TASK TO COMPLETE.
Since only part of the material below is wanted, output exactly the lines from the one with "# 2.2. 总体概述" up to and including the one with "- **评测管理**：代码提交、评测结果查看、历史记录查询和编辑器主题更换".

MATERIAL SUPPLIED.
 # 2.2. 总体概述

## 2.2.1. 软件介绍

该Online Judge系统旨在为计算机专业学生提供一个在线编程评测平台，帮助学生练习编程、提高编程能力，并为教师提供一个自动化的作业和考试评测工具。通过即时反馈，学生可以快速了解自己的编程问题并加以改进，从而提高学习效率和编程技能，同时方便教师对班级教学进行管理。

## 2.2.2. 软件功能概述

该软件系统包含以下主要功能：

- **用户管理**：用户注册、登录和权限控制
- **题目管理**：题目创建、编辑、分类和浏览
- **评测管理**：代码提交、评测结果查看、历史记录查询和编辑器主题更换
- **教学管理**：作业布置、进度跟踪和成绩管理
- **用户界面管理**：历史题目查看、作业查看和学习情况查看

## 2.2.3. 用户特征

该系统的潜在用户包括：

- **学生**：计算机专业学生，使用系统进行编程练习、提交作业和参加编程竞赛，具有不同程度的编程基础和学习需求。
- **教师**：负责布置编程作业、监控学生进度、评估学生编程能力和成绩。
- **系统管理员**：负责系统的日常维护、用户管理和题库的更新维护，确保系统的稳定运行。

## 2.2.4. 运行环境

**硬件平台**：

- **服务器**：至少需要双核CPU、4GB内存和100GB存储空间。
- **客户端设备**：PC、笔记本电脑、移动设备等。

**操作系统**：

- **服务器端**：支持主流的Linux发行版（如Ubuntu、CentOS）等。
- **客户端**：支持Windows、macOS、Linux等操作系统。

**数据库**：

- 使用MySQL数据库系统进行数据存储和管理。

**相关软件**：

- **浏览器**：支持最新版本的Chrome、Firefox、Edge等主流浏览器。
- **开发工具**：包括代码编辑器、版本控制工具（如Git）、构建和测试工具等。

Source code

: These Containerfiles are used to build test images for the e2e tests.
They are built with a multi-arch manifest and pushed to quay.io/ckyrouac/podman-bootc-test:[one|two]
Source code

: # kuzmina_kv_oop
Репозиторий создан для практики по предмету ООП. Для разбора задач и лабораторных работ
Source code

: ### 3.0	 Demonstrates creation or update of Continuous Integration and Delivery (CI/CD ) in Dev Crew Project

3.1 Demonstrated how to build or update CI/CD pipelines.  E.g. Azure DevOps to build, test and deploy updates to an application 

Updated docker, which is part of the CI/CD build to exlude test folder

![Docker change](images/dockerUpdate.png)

---

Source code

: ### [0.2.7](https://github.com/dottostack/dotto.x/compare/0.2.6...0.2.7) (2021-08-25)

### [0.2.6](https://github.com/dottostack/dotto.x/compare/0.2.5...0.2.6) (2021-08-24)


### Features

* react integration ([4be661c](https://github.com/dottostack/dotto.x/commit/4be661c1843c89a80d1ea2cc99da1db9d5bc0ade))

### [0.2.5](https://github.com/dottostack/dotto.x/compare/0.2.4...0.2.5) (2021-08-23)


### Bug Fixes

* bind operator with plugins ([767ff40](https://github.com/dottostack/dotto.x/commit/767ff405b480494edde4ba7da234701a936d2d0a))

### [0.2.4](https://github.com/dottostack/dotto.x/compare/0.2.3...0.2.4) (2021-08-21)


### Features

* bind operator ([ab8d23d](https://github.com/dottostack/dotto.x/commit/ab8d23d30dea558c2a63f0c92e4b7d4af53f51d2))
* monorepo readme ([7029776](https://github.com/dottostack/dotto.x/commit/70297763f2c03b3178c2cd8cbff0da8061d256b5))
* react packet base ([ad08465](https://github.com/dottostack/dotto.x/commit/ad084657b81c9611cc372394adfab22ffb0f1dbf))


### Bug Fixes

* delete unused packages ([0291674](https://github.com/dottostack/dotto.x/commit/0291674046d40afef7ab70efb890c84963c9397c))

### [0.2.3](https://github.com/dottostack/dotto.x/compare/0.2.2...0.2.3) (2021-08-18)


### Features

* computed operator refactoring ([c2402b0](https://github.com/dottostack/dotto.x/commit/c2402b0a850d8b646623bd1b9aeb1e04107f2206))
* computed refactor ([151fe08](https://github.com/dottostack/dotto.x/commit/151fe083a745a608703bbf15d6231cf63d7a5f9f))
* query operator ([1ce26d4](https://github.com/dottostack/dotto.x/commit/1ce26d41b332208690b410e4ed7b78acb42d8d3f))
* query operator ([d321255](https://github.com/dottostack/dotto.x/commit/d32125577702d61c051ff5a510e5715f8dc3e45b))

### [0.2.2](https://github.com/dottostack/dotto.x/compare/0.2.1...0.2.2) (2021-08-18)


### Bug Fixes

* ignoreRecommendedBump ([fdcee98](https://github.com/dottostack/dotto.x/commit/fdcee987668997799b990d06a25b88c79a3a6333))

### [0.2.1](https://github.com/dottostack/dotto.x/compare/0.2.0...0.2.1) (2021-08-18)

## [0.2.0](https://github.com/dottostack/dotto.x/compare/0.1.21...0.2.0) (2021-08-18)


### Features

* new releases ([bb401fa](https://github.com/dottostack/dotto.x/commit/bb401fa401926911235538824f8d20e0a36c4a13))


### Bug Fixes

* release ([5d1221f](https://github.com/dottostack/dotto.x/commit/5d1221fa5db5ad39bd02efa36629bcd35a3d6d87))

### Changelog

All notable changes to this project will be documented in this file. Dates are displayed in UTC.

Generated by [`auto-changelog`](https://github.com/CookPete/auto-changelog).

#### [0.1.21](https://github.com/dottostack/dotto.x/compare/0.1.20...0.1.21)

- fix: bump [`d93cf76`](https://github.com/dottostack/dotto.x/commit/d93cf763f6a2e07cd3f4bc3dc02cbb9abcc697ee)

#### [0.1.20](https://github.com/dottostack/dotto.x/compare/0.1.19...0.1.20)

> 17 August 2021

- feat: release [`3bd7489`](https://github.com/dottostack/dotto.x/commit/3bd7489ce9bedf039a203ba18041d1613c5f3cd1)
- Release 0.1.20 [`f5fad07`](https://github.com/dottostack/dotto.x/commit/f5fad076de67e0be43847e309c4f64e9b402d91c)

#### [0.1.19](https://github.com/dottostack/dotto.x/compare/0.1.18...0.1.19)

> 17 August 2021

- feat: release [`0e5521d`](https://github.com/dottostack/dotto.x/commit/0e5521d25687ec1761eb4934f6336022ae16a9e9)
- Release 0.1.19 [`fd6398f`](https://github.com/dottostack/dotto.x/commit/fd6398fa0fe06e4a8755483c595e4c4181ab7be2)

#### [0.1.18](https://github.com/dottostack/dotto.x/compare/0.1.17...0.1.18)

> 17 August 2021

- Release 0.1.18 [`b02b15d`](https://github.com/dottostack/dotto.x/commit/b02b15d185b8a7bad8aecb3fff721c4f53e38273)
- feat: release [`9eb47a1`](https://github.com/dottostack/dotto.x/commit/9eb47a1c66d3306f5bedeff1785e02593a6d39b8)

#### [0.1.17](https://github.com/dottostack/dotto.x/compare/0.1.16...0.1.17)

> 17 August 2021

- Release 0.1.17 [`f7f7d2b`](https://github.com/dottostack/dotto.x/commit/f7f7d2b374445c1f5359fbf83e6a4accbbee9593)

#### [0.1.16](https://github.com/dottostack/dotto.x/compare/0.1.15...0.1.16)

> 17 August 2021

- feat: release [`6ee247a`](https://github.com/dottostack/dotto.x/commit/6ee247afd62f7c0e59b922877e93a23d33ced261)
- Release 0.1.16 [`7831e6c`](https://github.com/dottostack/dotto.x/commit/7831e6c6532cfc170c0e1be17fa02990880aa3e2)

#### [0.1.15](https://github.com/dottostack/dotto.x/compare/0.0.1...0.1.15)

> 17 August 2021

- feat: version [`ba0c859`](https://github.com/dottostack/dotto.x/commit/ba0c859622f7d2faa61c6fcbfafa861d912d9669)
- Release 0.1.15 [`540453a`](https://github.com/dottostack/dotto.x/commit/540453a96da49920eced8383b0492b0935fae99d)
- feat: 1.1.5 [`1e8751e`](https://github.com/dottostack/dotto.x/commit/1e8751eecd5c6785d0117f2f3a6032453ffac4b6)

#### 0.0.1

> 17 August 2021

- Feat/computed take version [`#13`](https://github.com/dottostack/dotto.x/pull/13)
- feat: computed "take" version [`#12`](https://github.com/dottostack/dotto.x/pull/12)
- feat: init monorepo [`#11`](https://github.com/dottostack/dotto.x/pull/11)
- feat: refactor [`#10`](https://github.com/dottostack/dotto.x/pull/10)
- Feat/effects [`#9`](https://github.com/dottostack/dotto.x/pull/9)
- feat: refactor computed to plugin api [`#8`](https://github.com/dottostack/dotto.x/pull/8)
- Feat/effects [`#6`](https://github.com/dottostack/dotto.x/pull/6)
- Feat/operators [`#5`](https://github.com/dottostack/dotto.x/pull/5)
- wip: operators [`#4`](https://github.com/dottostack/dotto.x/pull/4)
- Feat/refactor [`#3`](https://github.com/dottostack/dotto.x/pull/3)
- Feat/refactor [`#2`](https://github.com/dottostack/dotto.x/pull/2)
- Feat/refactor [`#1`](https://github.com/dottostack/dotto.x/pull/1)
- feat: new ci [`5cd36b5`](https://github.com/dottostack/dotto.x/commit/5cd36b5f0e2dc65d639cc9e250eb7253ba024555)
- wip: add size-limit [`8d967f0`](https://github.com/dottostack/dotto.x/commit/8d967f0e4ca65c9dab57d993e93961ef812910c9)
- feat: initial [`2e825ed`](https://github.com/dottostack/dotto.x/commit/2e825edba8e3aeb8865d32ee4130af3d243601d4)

WORKED SOLUTION.
 # 2.2. 总体概述

## 2.2.1. 软件介绍

该Online Judge系统旨在为计算机专业学生提供一个在线编程评测平台，帮助学生练习编程、提高编程能力，并为教师提供一个自动化的作业和考试评测工具。通过即时反馈，学生可以快速了解自己的编程问题并加以改进，从而提高学习效率和编程技能，同时方便教师对班级教学进行管理。

## 2.2.2. 软件功能概述

该软件系统包含以下主要功能：

- **用户管理**：用户注册、登录和权限控制
- **题目管理**：题目创建、编辑、分类和浏览
- **评测管理**：代码提交、评测结果查看、历史记录查询和编辑器主题更换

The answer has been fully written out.